Rand’s interest perked. “A letter?”
“Typewritten. Here’s a translation of it.”
Rand read the brief note: The body in Vienna was only the first. The Tsar Network betrayed the cause of the Revolution and all its members must die. I have come back to do this and will not be stopped. Taz.
“What is the Tsar Network?” Rand asked.
He hesitated at first, as if weighing how much to tell. Then he said, “The Tsar Network operated in the early 1960s, using seven agents who were known to each other only by the names of the last seven Tsars of Imperial Russia. It operated in various European cities with the aim of gaining intelligence regarding NATO military strength. The network collapsed in 1965 when one of its key agents, Tsar Paul, was captured and killed by West German intelligence agents. We didn’t know how much Paul told before he died, so the network was immediately shut down and the surviving six agents shifted to other assignments.”
“I never heard Paul referred to as a Tsar,” said Rand, who knew something of Russian history.
“The term is interchangeable with Emperor. Most Russian rulers called themselves Emperor, though the final one, Nicholas II, preferred the older, more Russian, title of Tsar. In the network all seven agents used Tsar. There were Nicholas II, Alexander III, Alexander II, Nicholas I, Alexander I, Paul, and Catherine the Great.”
“A woman?”
“Yes. One woman and six men. With the death of Paul five men were left alive.”
“Who was the first man to have his throat slit?”
“Alexander II, in Vienna.”
“Tell me about him.”
“There is little to tell. He was an exceptional agent, especially in his command of the English language. He had a British mother and it was really his native tongue. They said back in Moscow he even thought in English. He was in deep cover with the NATO forces—a mole, to use LeCarré’s term.” He gestured toward the book on the table. “Personally, I thought he should have remained where he was, but when Paul was killed the people in Moscow panicked. The entire network was shut down and Alexander II was shifted to Vienna—under another designation, of course.”
“You said three agents had been killed.”
Cornelius nodded. “A few weeks after that letter arrived, Nicholas I died in Madrid. Again, the throat was cut.”

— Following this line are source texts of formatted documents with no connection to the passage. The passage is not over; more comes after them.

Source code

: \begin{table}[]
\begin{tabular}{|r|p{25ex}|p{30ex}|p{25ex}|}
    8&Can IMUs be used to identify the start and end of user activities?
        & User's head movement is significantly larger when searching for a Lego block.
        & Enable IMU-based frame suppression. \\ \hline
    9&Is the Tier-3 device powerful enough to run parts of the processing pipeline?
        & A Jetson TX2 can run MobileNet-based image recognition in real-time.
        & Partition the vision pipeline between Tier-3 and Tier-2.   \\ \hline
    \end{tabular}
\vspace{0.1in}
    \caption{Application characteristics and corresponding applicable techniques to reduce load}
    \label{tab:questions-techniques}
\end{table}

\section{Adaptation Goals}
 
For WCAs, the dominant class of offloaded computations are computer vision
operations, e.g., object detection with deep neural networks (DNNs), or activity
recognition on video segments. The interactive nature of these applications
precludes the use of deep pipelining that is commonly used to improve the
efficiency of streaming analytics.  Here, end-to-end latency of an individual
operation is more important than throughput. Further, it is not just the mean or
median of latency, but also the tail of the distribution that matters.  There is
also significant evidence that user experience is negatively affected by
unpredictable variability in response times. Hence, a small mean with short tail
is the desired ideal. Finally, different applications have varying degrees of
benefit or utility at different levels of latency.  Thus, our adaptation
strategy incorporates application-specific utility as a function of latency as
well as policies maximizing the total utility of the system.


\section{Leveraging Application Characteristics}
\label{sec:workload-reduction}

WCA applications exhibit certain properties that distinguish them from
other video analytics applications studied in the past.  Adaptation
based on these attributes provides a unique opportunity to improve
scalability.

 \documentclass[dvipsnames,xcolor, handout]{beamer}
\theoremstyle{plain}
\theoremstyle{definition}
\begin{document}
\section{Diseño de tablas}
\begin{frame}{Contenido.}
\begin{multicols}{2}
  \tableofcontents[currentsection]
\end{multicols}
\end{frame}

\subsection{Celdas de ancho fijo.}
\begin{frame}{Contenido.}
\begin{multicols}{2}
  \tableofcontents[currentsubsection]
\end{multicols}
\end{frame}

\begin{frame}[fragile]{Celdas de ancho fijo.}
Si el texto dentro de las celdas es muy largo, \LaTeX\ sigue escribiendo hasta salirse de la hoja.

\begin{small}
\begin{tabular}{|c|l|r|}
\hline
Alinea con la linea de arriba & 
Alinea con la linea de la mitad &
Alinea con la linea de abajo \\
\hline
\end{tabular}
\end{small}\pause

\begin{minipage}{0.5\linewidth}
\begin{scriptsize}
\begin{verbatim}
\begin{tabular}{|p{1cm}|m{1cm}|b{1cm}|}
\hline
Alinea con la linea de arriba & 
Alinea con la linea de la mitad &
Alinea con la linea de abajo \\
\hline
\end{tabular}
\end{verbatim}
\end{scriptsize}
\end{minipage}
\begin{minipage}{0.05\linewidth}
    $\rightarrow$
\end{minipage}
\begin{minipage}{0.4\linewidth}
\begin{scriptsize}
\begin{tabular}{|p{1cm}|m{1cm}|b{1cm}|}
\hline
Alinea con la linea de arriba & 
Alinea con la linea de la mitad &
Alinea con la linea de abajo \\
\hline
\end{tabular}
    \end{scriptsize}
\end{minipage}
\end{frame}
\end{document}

“Had he been warned of the letter from Taz?”
“Not directly. It was not taken too seriously at first. After Nicholas I died, of course, the others were warned. But it did no good. Alexander I was killed in Amsterdam last week.”
“Throat cut?”
“Yes. Exactly like the others.”
“Did the second or third victims live long enough to leave a message?”
“No.”
Rand leaned back in his chair. “Why does Moscow want my help? We’re still something like enemies, you know.”
Cornelius nodded. “I agree, but the decision was not mine to make. I am simply following instructions. The feeling seems to be that you knew Taz, were even friendly with him for a time. Friendly enemies of a sort. Moscow knows all too well how you managed to anticipate his movements on more than one occasion. They hope you can do it again. Three members of the Tsar Network are still alive. We want to keep them alive.”
“Maybe there’s another reason too,” Rand speculated. “Like Taz, I’m retired. I won’t feel obliged to report everything I learn to British Intelligence.” He paused a moment. “And British Intelligence won’t feel obliged to make an international incident out of it if you kill me after I find Taz.”
“No, no.” Cornelius insisted with a shake of his head. “You English always think of killing! You are still fighting the old war. Russia today is content to let time work on its side. I can assure you of your personal safety, once Taz is found.”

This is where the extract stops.